Rex Manu playing way into bigger role on Oregon Ducks' defensive line: Oregon … – OregonLive.com
EUGENE — A young, Oregon Ducks defensive lineman from Hawaii played a significant role against Stanford last week and has worked his way into potentially earning more playing time Saturday against USC.
Yet Rex Manu likely isn’t the freshman many would have picked to fill that role before the season.
At 6-foot-3 and 315 pounds Manu is a big body with a growing resume. Last fall his Mililani High School team won the Hawaiian state championship as Manu was named the state’s defensive player of the year, the type of success that allowed Oregon’s coaches to think optimistically that Manu could play immediately — and help fill the gaps on the defensive line left by the departure of Sam Kamp and Arik Armstead.
Manu has nine tackles through five games and is one of seven true freshmen to play for Oregon this fall.
“We were hopeful,” defensive coordinator Don Pellum said. “One, his size. But Rex is extremely intelligent and so he picks up things, concepts, really well.”
The Ducks needed all of that against Stanford, which bludgeoned UO using formations with seven offensive linemen. The answer was a “big” package with five defensive linemen, four linebackers and a pair of defensive backs. Manu, with his dyed blond hair curling out of his helmet, was easily spotted amid that lineup.

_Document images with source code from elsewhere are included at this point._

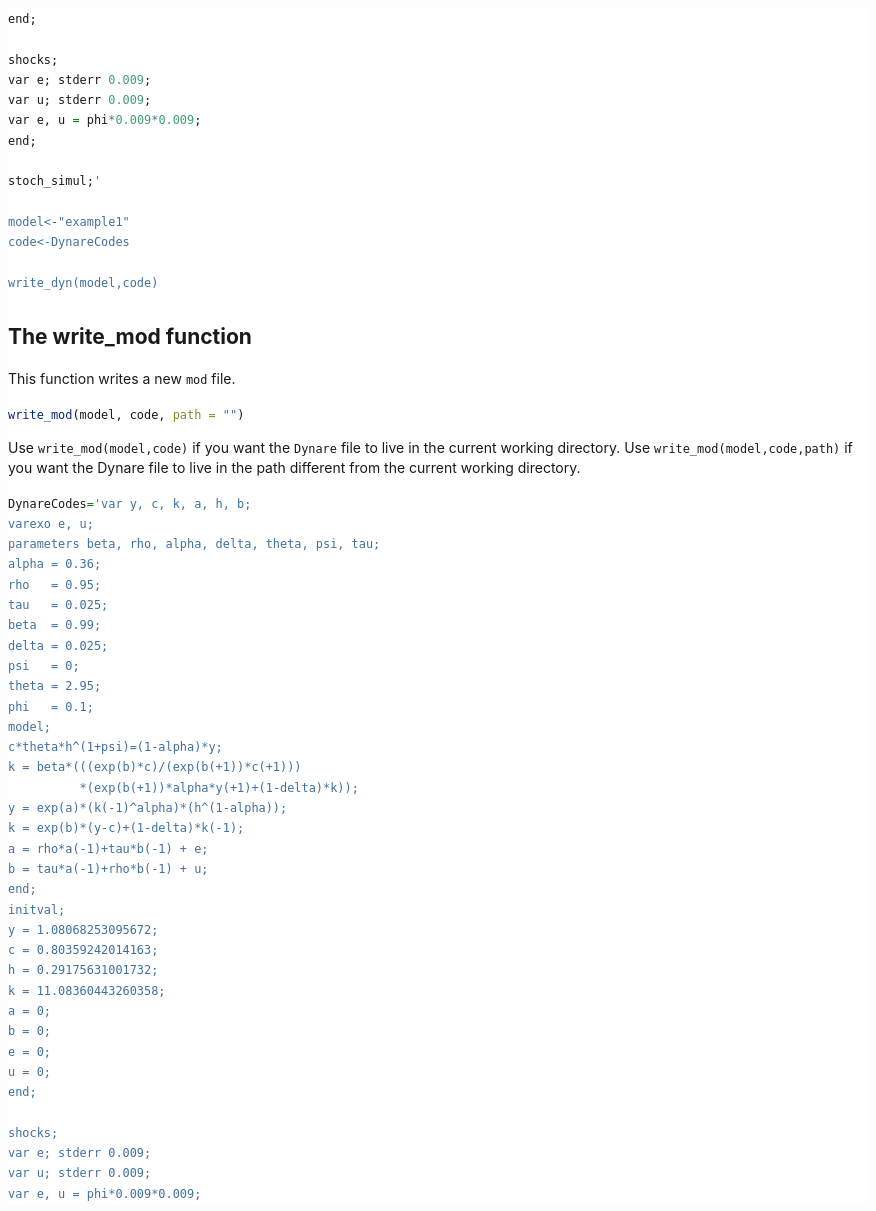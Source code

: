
 ``` r
end;

shocks;
var e; stderr 0.009;
var u; stderr 0.009;
var e, u = phi*0.009*0.009;
end;

stoch_simul;'

model<-"example1"  
code<-DynareCodes

write_dyn(model,code)
```

## The write\_mod function

This function writes a new `mod` file.

``` r
write_mod(model, code, path = "")
```

Use `write_mod(model,code)` if you want the `Dynare` file to live in the
current working directory. Use `write_mod(model,code,path)` if you want
the Dynare file to live in the path different from the current working
directory.

``` r
DynareCodes='var y, c, k, a, h, b;
varexo e, u;
parameters beta, rho, alpha, delta, theta, psi, tau;
alpha = 0.36;
rho   = 0.95;
tau   = 0.025;
beta  = 0.99;
delta = 0.025;
psi   = 0;
theta = 2.95;
phi   = 0.1;
model;
c*theta*h^(1+psi)=(1-alpha)*y;
k = beta*(((exp(b)*c)/(exp(b(+1))*c(+1)))
          *(exp(b(+1))*alpha*y(+1)+(1-delta)*k));
y = exp(a)*(k(-1)^alpha)*(h^(1-alpha));
k = exp(b)*(y-c)+(1-delta)*k(-1);
a = rho*a(-1)+tau*b(-1) + e;
b = tau*a(-1)+rho*b(-1) + u;
end;
initval;
y = 1.08068253095672;
c = 0.80359242014163;
h = 0.29175631001732;
k = 11.08360443260358;
a = 0;
b = 0;
e = 0;
u = 0;
end;

shocks;
var e; stderr 0.009;
var u; stderr 0.009;
var e, u = phi*0.009*0.009;
```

Perhaps UO’s largest defensive lineman, however, was not: True freshman Canton Kaumatule. Kaumatule, a five-star recruit from Honolulu power Punahou High School — which lost to Mililani in the Hawaiian prep title game — and one of the biggest catches for Oregon in its 2015 recruiting class, has struggled to see the field since debuting against Michigan State on Sept. 12 and hasn’t played in Oregon’s past three games. Due to Oregon’s policy against commenting on player availability, defensive coach Ron Aiken would only note that Kaumatule’s playing time was determined “by the doctors and trainers” but that his lack of playing time has not stemmed from any sort of discipline. In September, Kaumatule acknowledged he’d recovered slowly after suffering a concussion during a fall-camp scrimmage. He has two tackles.
It goes without saying that Oregon certainly would like Kaumatule along its line to blunt USC’s running game on Saturday at Autzen Stadium, as the Ducks attempt to force the Trojans to become more one-dimensional. In allowing 173.6 rushing yards per game, Oregon ranks 75th nationally. But its depth has been bolstered by Manu, anyway, who figured prominently in that rotation against Stanford not only because of Oregon’s need for size.
“Last week we were rotating and needed some bigger lineman,” said Pellum, whose defense is tied for 14th with 2.9 sacks per game. “The other thing is he’s been performing well. It’s a good thing for us that we have some added depth with him, but he’s earned it and then last week we definitely needed him.”